The call takes a long time, many CUs are expanded, which probably shouldn't.  Probably because of the "int" in the function pointer type.  I'm noting it here so I can test it again once we have a patch to test.

Comment 18 Tom Tromey 2022-11-04 21:27:36 UTC

dw2-unusual-field-names.exp points out that the canonicalization
should probably depend on the DWARF tag, which is pretty
unfortunate.  According to the history, a type like this
is only defined by gdb itself, but of course the test invalidates
this by writing explicit DWARF to this end, necessitating
a workaround in the reader :(

Comment 19 Tom Tromey 2022-11-04 21:28:08 UTC

Also:

ptype enum EU
type = enum EU : unsigned int integer {TWO = 2}
(gdb) FAIL: gdb.dwarf2/enum-type.exp: ptype EU in C++

though maybe this can be fixed in the test.

Comment 20 Tom Tromey 2022-11-04 21:28:47 UTC

(In reply to Simon Marchi from comment #17)
> The call takes a long time, many CUs are expanded, which probably shouldn't.
> Probably because of the "int" in the function pointer type.  I'm noting it
> here so I can test it again once we have a patch to test.

Try my branch "pr-29105-signed-index"

Comment 21 Simon Marchi 2022-11-05 01:28:04 UTC

(In reply to Tom Tromey from comment #20)
> (In reply to Simon Marchi from comment #17)
> > The call takes a long time, many CUs are expanded, which probably shouldn't.
> > Probably because of the "int" in the function pointer type.  I'm noting it
> > here so I can test it again once we have a patch to test.
> 
> Try my branch "pr-29105-signed-index"

All the cases I have reported appear fixed (in that they don't expand a ton of CUs) with that branch.

Comment 22 Tom Tromey 2022-11-07 16:28:25 UTC

https://sourceware.org/pipermail/gdb-patches/2022-November/193530.html

Comment 23 Tom Kacvinsky 2022-11-16 00:09:18 UTC

I can confirm this solves at least one of the problems I have seen with slow debugging.  Those problems are sluggishness stepping into functions and program startup.  I believe the latter is due to having the glibc debug packages installed on my CentOS 7 system.  The former - slow stepping into functions - appears to be related to the LLVM linker.  If use the BFD or gold linker to generate my executables and shared libraries, stepping into function is pretty snappy.

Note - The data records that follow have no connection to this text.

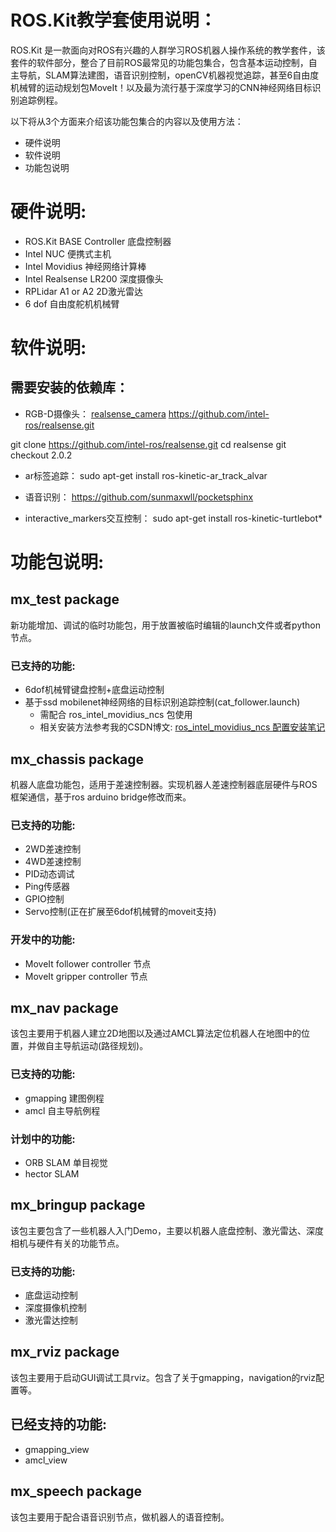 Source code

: # ROS.Kit教学套使用说明：
ROS.Kit 是一款面向对ROS有兴趣的人群学习ROS机器人操作系统的教学套件，该套件的软件部分，整合了目前ROS最常见的功能包集合，包含基本运动控制，自主导航，SLAM算法建图，语音识别控制，openCV机器视觉追踪，甚至6自由度机械臂的运动规划包MoveIt！以及最为流行基于深度学习的CNN神经网络目标识别追踪例程。 

以下将从3个方面来介绍该功能包集合的内容以及使用方法：
* 硬件说明 
* 软件说明 
* 功能包说明 

# 硬件说明: 
* ROS.Kit BASE Controller 底盘控制器 
* Intel NUC 便携式主机 
* Intel Movidius 神经网络计算棒 
* Intel Realsense LR200 深度摄像头 
* RPLidar A1 or A2 2D激光雷达 
* 6 dof 自由度舵机机械臂 

# 软件说明:
## 需要安装的依赖库：
* RGB-D摄像头：
[realsense_camera](http://wiki.ros.org/realsense_camera)
https://github.com/intel-ros/realsense.git

git clone https://github.com/intel-ros/realsense.git
cd  realsense
git checkout 2.0.2

* ar标签追踪：
sudo apt-get install ros-kinetic-ar_track_alvar

* 语音识别：
https://github.com/sunmaxwll/pocketsphinx 

* interactive_markers交互控制：
sudo apt-get install ros-kinetic-turtlebot*

# 功能包说明:

## mx_test package
新功能增加、调试的临时功能包，用于放置被临时编辑的launch文件或者python节点。 
### 已支持的功能: 
* 6dof机械臂键盘控制+底盘运动控制 
* 基于ssd mobilenet神经网络的目标识别追踪控制(cat_follower.launch) 
    * 需配合 ros_intel_movidius_ncs 包使用 
    * 相关安装方法参考我的CSDN博文: [ros_intel_movidius_ncs 配置安装笔记](http://blog.csdn.net/pcyouid/article/details/79129006)

## mx_chassis package 
机器人底盘功能包，适用于差速控制器。实现机器人差速控制器底层硬件与ROS框架通信，基于ros arduino bridge修改而来。 
### 已支持的功能: 
* 2WD差速控制 
* 4WD差速控制 
* PID动态调试 
* Ping传感器 
* GPIO控制 
* Servo控制(正在扩展至6dof机械臂的moveit支持) 

### 开发中的功能: 
* MoveIt follower controller 节点 
* MoveIt gripper controller 节点 

## mx_nav package 
该包主要用于机器人建立2D地图以及通过AMCL算法定位机器人在地图中的位置，并做自主导航运动(路径规划)。 
### 已支持的功能: 
* gmapping 建图例程 
* amcl 自主导航例程 

### 计划中的功能:
* ORB SLAM 单目视觉 
* hector SLAM 

## mx_bringup package 
该包主要包含了一些机器人入门Demo，主要以机器人底盘控制、激光雷达、深度相机与硬件有关的功能节点。 
### 已支持的功能: 
* 底盘运动控制 
* 深度摄像机控制 
* 激光雷达控制 

## mx_rviz package 
该包主要用于启动GUI调试工具rviz。包含了关于gmapping，navigation的rviz配置等。
## 已经支持的功能: 
* gmapping_view 
* amcl_view 

## mx_speech package 
该包主要用于配合语音识别节点，做机器人的语音控制。 
































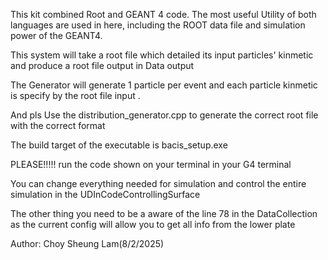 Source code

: This kit combined Root and GEANT 4 code. The most useful Utility of both languages are used in here, including the ROOT data file and simulation power of the GEANT4.

This system will take a root file which detailed its input particles' kinmetic and produce a root file output in Data output

The Generator will generate 1 particle per event and each particle kinmetic is specify by the root file input . 

And pls Use the distribution_generator.cpp to generate the correct root file with the correct format

The build target of the executable is bacis_setup.exe

PLEASE!!!!!
run the code shown on your terminal in your G4 terminal

You can change everything needed for simulation and control the entire simulation  in the UDInCodeControllingSurface

The other thing you need to be a aware of the line 78 in the DataCollection
as the current config will allow you to get all info from the lower plate

Author: Choy Sheung Lam(8/2/2025)




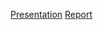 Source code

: [Presentation](https://github.com/Eslsamu/MarbleBot/blob/master/MaRBLe%20Final%20Presentation.pdf)
[Report](https://github.com/Eslsamu/MarbleBot/blob/master/Research_Report_MaRBLe.pdf)
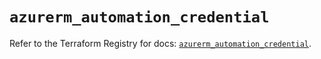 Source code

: # `azurerm_automation_credential`

Refer to the Terraform Registry for docs: [`azurerm_automation_credential`](https://registry.terraform.io/providers/hashicorp/azurerm/3.87.0/docs/resources/automation_credential).
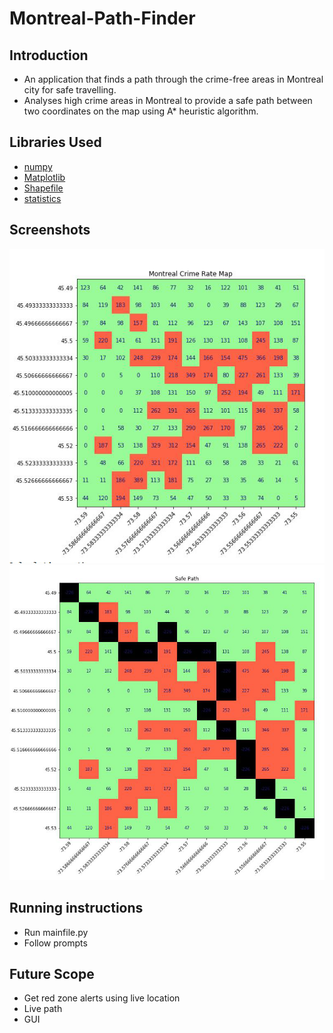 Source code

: # Montreal-Path-Finder

## Introduction
* An application that finds a path through the crime-free areas in Montreal city for safe travelling. 
* Analyses high crime areas in Montreal to provide a safe path between two coordinates on the map using A* heuristic algorithm.

## Libraries Used
* [numpy](https://numpy.org/)
* [Matplotlib](https://matplotlib.org/)
* [Shapefile](https://pypi.org/project/pyshp/#the-reader-class)
* [statistics](https://docs.python.org/3/library/statistics.html)

## Screenshots
![](screenshot.png)
![](screenshot2.png)

## Running instructions
* Run mainfile.py
* Follow prompts

## Future Scope
* Get red zone alerts using live location
* Live path
* GUI
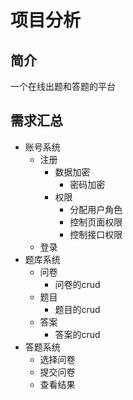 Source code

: # 项目分析

## 简介

一个在线出题和答题的平台

## 需求汇总

- 账号系统
  - 注册
    - 数据加密
      - 密码加密
    - 权限
      - 分配用户角色
      - 控制页面权限
      - 控制接口权限
  - 登录
- 题库系统
  - 问卷
    - 问卷的crud 
  - 题目
    - 题目的crud
  - 答案
    - 答案的crud
- 答题系统
  - 选择问卷
  - 提交问卷
  - 查看结果
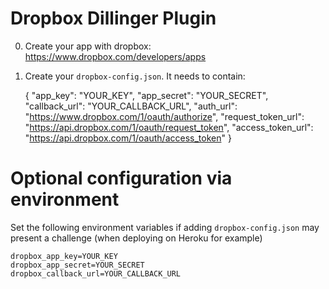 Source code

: Dropbox Dillinger Plugin
==

0. Create your app with dropbox:  https://www.dropbox.com/developers/apps
1. Create your `dropbox-config.json`.  It needs to contain:

    {
      "app_key": "YOUR_KEY",
      "app_secret": "YOUR_SECRET",
      "callback_url": "YOUR_CALLBACK_URL",
      "auth_url": "https://www.dropbox.com/1/oauth/authorize",
      "request_token_url": "https://api.dropbox.com/1/oauth/request_token",
      "access_token_url": "https://api.dropbox.com/1/oauth/access_token"
    }

Optional configuration via environment
==

Set the following environment variables if adding `dropbox-config.json` may present a challenge (when deploying on Heroku for example)

    dropbox_app_key=YOUR_KEY
    dropbox_app_secret=YOUR_SECRET
    dropbox_callback_url=YOUR_CALLBACK_URL
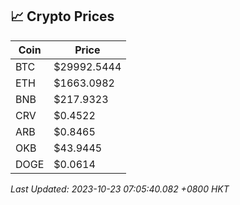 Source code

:## 📈 Crypto Prices

| Coin | Price |
| ---- | ----- |
| BTC | $29992.5444 |
| ETH | $1663.0982 |
| BNB | $217.9323 |
| CRV | $0.4522 |
| ARB | $0.8465 |
| OKB | $43.9445 |
| DOGE | $0.0614 |

_Last Updated: 2023-10-23 07:05:40.082 +0800 HKT_ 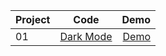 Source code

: | Project        | Code           | Demo  |
| ------------- |:-------------:| -----:|
| 01  | [Dark Mode](https://github.com/bhavesh-chaudhari/1hr_MiniProjects-Components_HTML-CSS-JS/tree/main/Dark%20Mode) |[Demo](https://bhavesh-chaudhari.github.io/1hr_MiniProjects-Components_HTML-CSS-JS/) |
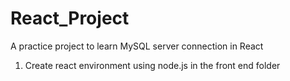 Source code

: # React_Project
A practice project to learn MySQL server connection in React
1. Create react environment using node.js in the front end folder

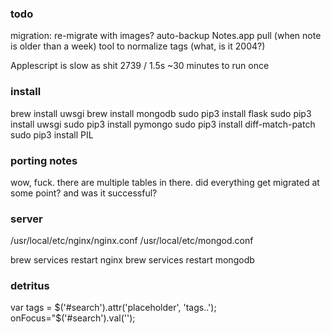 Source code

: ### todo
migration: re-migrate with images?
auto-backup
Notes.app pull (when note is older than a week)
tool to normalize tags (what, is it 2004?)

Applescript is slow as shit
2739 / 1.5s
~30 minutes to run once


### install

brew install uwsgi
brew install mongodb
sudo pip3 install flask
sudo pip3 install uwsgi
sudo pip3 install pymongo
sudo pip3 install diff-match-patch
sudo pip3 install PIL

### porting notes
wow, fuck. there are multiple tables in there. did everything get migrated at some point? and was it successful?

### server

/usr/local/etc/nginx/nginx.conf 
/usr/local/etc/mongod.conf

brew services restart nginx
brew services restart mongodb


### detritus

var tags = $('#search').attr('placeholder', 'tags..');
onFocus="$('#search').val('');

Comment 24 Simon Marchi 2022-11-16 00:56:37 UTC

(In reply to Tom Kacvinsky from comment #23)
> I can confirm this solves at least one of the problems I have seen with slow
> debugging.  Those problems are sluggishness stepping into functions and
> program startup.  I believe the latter is due to having the glibc debug
> packages installed on my CentOS 7 system.  The former - slow stepping into
> functions - appears to be related to the LLVM linker.  If use the BFD or
> gold linker to generate my executables and shared libraries, stepping into
> function is pretty snappy.

You last problem sounds a lot like:

https://sourceware.org/bugzilla/show_bug.cgi?id=27754

Comment 25 Tom Kacvinsky 2022-11-16 15:07:33 UTC

(In reply to Simon Marchi from comment #24)
> (In reply to Tom Kacvinsky from comment #23)
> > I can confirm this solves at least one of the problems I have seen with slow
> > debugging.  Those problems are sluggishness stepping into functions and
> > program startup.  I believe the latter is due to having the glibc debug
> > packages installed on my CentOS 7 system.  The former - slow stepping into
> > functions - appears to be related to the LLVM linker.  If use the BFD or
> > gold linker to generate my executables and shared libraries, stepping into
> > function is pretty snappy.
> 
> You last problem sounds a lot like:
> 
> https://sourceware.org/bugzilla/show_bug.cgi?id=27754

Indeed it is.  I see a lot of

DW_MACRO_import - offset : 0x0

in the ELF files when compiling with -ggdb3 and using lld as the linker.  If I switch to the gold or bfd linker, the myriad "offset : 0x0" go away.  So, my suspicion is that this is not gdb's fault, but something undesirable that lld is doing.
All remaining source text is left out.